• Materials provided

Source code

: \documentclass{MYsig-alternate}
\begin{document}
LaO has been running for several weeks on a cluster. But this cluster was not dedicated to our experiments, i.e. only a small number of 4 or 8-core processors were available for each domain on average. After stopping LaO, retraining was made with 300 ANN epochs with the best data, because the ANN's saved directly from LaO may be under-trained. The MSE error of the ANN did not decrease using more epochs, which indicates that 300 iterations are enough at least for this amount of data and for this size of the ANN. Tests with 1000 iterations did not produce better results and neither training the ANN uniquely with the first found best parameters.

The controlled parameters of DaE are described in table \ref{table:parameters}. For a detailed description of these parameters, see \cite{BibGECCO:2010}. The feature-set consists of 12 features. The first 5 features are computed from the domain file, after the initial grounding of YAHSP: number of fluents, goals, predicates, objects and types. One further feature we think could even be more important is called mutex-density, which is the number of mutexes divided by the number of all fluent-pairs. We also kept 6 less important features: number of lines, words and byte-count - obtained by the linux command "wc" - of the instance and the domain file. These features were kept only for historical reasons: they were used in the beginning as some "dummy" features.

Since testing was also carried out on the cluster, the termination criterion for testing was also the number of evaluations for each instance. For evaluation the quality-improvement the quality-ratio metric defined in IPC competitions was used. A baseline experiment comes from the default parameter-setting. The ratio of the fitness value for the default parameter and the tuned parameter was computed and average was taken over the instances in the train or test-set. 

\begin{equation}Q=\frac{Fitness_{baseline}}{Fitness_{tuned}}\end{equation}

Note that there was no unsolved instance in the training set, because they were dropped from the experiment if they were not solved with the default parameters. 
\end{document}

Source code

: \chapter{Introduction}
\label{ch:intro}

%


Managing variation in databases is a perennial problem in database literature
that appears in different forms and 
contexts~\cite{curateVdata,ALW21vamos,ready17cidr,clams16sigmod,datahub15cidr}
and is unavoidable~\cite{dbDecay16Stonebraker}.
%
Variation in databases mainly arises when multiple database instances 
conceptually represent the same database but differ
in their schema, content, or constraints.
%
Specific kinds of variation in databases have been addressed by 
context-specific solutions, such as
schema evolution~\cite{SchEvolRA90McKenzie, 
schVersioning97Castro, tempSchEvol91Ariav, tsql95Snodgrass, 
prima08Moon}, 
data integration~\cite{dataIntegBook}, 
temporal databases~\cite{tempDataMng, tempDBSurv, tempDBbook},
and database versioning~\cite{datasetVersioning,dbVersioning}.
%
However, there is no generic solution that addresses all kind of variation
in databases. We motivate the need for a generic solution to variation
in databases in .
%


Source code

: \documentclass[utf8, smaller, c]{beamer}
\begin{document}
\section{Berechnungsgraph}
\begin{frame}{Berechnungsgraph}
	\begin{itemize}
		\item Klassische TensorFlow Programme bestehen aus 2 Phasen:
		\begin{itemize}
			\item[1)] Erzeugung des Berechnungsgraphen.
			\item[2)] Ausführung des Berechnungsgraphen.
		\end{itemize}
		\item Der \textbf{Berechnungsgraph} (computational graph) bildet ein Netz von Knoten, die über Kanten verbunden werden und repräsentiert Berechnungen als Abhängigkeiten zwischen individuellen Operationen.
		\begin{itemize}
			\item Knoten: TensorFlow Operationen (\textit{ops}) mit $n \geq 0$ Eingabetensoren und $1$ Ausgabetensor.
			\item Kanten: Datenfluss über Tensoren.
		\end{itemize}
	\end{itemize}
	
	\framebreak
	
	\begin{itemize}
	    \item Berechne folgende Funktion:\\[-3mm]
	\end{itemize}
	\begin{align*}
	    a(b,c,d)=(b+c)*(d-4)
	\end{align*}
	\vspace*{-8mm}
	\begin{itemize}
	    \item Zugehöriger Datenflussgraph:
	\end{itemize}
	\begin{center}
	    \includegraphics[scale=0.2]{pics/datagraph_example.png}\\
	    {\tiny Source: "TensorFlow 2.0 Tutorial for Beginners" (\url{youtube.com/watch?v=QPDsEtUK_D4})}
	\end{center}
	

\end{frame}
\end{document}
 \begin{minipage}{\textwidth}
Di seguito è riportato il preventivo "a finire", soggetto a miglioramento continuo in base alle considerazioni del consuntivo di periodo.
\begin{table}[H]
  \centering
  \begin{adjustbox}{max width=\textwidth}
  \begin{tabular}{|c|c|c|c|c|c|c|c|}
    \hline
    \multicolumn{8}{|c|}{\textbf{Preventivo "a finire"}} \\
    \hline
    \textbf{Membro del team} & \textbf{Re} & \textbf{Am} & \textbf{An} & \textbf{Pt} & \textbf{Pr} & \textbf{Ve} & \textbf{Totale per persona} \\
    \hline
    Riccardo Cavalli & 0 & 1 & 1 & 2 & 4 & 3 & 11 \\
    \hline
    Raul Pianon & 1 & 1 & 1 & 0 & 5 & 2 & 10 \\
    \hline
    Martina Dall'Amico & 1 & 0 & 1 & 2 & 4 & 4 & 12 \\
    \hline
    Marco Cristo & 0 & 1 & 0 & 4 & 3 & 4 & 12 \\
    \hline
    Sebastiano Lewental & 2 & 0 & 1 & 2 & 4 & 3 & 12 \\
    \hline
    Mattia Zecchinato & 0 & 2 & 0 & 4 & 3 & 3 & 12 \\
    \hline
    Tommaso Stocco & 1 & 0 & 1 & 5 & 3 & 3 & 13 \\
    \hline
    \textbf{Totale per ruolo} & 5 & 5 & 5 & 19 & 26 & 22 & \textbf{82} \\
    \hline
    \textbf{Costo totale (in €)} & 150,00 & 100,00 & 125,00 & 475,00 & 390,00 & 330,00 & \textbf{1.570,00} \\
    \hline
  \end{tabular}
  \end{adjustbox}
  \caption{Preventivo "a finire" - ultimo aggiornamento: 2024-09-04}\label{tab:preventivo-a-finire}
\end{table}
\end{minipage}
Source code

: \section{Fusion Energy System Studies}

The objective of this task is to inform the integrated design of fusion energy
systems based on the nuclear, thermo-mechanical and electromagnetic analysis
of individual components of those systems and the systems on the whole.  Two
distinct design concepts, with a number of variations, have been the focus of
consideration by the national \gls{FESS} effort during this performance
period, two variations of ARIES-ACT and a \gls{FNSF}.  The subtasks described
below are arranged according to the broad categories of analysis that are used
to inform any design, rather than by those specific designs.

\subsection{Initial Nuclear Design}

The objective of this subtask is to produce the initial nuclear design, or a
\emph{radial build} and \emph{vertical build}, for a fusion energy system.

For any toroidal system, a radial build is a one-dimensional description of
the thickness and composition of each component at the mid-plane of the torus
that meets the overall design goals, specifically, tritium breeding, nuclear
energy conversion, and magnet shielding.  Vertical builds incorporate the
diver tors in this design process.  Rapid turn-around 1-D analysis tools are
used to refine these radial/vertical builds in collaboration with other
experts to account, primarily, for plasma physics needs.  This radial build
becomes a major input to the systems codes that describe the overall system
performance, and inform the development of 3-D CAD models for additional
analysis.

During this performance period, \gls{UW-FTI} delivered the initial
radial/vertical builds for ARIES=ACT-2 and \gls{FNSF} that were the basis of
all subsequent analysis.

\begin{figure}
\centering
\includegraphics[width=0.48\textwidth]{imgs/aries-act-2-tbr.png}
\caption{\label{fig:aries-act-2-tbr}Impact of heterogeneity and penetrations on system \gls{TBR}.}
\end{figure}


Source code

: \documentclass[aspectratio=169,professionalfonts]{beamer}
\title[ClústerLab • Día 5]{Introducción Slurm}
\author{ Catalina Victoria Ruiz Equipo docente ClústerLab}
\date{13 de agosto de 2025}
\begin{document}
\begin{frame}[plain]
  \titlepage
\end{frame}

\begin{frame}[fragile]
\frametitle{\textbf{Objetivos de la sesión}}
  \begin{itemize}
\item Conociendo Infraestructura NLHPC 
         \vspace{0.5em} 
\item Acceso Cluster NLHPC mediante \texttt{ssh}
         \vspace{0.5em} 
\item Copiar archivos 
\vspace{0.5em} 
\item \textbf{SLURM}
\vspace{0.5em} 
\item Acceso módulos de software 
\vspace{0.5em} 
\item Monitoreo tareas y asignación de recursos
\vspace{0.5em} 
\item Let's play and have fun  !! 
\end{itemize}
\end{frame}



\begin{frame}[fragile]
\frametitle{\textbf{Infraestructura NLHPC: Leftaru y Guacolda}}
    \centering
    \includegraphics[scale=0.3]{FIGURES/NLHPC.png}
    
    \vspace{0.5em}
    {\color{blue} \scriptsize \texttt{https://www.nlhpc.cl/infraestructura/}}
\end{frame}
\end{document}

• Your instructions
Return every line from the entries above that includes the word "scale".

• Result of this task
	    \includegraphics[scale=0.2]{pics/datagraph_example.png}\\
    \includegraphics[scale=0.3]{FIGURES/NLHPC.png}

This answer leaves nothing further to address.